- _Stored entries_
Start of Block

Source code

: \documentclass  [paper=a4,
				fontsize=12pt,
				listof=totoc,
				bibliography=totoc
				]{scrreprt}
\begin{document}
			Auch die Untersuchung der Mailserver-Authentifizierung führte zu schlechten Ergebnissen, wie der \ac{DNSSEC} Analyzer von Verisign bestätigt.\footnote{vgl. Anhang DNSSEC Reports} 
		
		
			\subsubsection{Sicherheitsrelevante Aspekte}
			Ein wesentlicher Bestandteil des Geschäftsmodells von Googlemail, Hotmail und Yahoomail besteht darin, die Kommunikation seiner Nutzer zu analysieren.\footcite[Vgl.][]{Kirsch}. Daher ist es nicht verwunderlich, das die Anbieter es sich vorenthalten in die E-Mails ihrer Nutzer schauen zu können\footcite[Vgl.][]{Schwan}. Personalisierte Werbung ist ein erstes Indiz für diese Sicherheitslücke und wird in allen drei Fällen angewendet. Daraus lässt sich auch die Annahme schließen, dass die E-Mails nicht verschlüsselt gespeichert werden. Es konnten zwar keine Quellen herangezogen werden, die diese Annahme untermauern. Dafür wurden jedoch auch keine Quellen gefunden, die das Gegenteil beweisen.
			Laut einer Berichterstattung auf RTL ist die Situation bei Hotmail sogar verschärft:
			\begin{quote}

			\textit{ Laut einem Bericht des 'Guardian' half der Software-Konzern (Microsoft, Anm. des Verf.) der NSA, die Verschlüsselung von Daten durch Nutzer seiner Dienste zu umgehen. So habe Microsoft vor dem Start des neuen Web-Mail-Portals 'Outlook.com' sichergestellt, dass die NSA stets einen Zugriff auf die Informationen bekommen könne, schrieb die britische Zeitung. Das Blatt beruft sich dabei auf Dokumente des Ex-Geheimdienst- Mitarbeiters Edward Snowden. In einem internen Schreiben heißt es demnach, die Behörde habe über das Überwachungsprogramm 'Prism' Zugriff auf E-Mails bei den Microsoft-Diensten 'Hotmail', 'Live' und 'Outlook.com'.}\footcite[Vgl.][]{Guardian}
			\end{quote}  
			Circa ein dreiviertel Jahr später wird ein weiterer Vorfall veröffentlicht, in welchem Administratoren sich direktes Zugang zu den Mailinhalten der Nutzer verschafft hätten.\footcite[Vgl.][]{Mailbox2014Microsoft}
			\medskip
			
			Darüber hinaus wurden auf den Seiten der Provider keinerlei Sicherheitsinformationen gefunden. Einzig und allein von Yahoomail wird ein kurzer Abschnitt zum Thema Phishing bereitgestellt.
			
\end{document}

End of Block

- _What to do_
Only the lines containing "gefunden" are needed; copy each of them from the data.

- _Result of this exercise_
			Ein wesentlicher Bestandteil des Geschäftsmodells von Googlemail, Hotmail und Yahoomail besteht darin, die Kommunikation seiner Nutzer zu analysieren.\footcite[Vgl.][]{Kirsch}. Daher ist es nicht verwunderlich, das die Anbieter es sich vorenthalten in die E-Mails ihrer Nutzer schauen zu können\footcite[Vgl.][]{Schwan}. Personalisierte Werbung ist ein erstes Indiz für diese Sicherheitslücke und wird in allen drei Fällen angewendet. Daraus lässt sich auch die Annahme schließen, dass die E-Mails nicht verschlüsselt gespeichert werden. Es konnten zwar keine Quellen herangezogen werden, die diese Annahme untermauern. Dafür wurden jedoch auch keine Quellen gefunden, die das Gegenteil beweisen.
			Darüber hinaus wurden auf den Seiten der Provider keinerlei Sicherheitsinformationen gefunden. Einzig und allein von Yahoomail wird ein kurzer Abschnitt zum Thema Phishing bereitgestellt.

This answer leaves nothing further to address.